Nunca más se sirvieron caracoles en casa de los Knoppert.

Esa noche, buscó en sus enciclopedias y algunos libros de ciencias generales que tenía, pero no encontró absolutamente nada sobre los hábitos reproductivos de los caracoles, aunque el aburrido ciclo reproductivo de la ostra se describía con detalle. Quizás no había sido un apareamiento lo que había visto después de todo, decidió el señor Knoppert después de uno o dos días.

Su esposa, Edna, le dijo que se comiera los caracoles o se deshiciera de ellos —fue en ese momento cuando pisó un caracol que se había arrastrado hasta el suelo—, y el señor Knoppert podría haberlo hecho de no haber encontrado una frase en El origen de las especies de Darwin, en una página dedicada a los gasterópodos. La frase estaba en francés, un idioma que el señor Knoppert desconocía, pero la palabra «sensualité» lo tensó como un sabueso que de repente ha encontrado el rastro. Estaba en la biblioteca pública en ese momento, y laboriosamente tradujo la frase con la ayuda de un diccionario francés-inglés. Era una afirmación de menos de cien palabras, que decía que los caracoles manifestaban una sensualidad en su apareamiento que no se encontraba en ningún otro lugar del reino animal. Eso era todo. Era de los cuadernos de Henri Fabre. Obviamente, Darwin había decidido no traducirla para el lector promedio, sino dejarla en su idioma original para los pocos eruditos a quienes realmente les interesaba. El señor Knoppert se consideraba ahora uno de los pocos eruditos, y su rostro redondo y rosado irradiaba autoestima.

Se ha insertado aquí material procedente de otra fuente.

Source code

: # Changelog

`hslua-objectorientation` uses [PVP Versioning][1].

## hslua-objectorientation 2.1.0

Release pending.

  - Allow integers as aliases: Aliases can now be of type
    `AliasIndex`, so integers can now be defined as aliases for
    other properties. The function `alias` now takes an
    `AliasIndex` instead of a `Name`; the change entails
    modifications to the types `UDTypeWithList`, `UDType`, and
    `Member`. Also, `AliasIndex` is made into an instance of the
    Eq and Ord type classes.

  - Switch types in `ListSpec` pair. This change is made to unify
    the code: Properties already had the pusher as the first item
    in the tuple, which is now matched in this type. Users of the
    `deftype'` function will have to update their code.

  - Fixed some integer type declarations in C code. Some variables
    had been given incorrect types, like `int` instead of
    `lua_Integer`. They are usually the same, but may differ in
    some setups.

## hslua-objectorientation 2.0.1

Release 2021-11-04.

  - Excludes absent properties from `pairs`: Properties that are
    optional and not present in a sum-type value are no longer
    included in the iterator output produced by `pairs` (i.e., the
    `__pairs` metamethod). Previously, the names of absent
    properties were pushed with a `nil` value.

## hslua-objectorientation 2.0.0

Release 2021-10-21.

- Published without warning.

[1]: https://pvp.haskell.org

Había aprendido que sus caracoles eran de agua dulce y ponían sus huevos en arena o tierra, así que puso tierra húmeda y un pequeño plato con agua en un barreño grande y metió allí a los caracoles. Luego esperó a que algo sucediera. Ni siquiera hubo otro apareamiento. Recogió los caracoles uno por uno y los observó, sin ver nada que indicara un embarazo. Pero no pudo levantar un caracol. La concha podría haber estado pegada a la tierra. El señor Knoppert sospechó que el caracol había enterrado la cabeza para morir. Pasaron dos días más, y en la mañana del tercero, el señor Knoppert encontró un trozo de tierra desmenuzada donde había estado el caracol.

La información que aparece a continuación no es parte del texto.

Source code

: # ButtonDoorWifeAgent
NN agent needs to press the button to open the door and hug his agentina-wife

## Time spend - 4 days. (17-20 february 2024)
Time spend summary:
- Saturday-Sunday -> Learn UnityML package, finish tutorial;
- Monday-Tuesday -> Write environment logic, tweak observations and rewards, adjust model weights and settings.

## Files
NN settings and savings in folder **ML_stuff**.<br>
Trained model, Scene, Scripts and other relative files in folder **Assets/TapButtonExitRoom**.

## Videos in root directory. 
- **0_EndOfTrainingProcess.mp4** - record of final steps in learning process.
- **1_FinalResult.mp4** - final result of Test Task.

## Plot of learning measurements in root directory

Curioso, examinó las migajas con la punta de una cerilla y, para su deleite, descubrió un hoyo lleno de huevos nuevos y brillantes. ¡Huevos de caracol! No se había equivocado. El señor Knoppert llamó a su esposa y a la cocinera para que los vieran. Los huevos se parecían mucho al caviar grande, solo que eran blancos en lugar de negros o rojos.

—Bueno, naturalmente tienen que reproducirse de alguna manera —comentó su esposa.

El señor Knoppert no podía entender su falta de interés. Tenía que ir a mirar los huevos cada hora que estaba en casa. Los miraba cada mañana para ver si había algún cambio, y los huevos eran su último pensamiento cada noche antes de acostarse.

Además, otro caracol estaba cavando un hoyo. ¡Y otra pareja de caracoles se estaba apareando! La primera tanda de huevos se volvió grisácea, y se distinguieron minúsculas espirales de conchas en un lado de cada huevo. La anticipación del señor Knoppert aumentó. Por fin llegó una mañana —la decimoctava después de la puesta, según el cuidadoso recuento del señor Knoppert— en la que miró hacia abajo en el hoyo de los huevos y vio la primera cabecita en movimiento, las primeras antenas rechonchas explorando el nido con incertidumbre.

El señor Knoppert estaba tan feliz como el padre de un recién nacido.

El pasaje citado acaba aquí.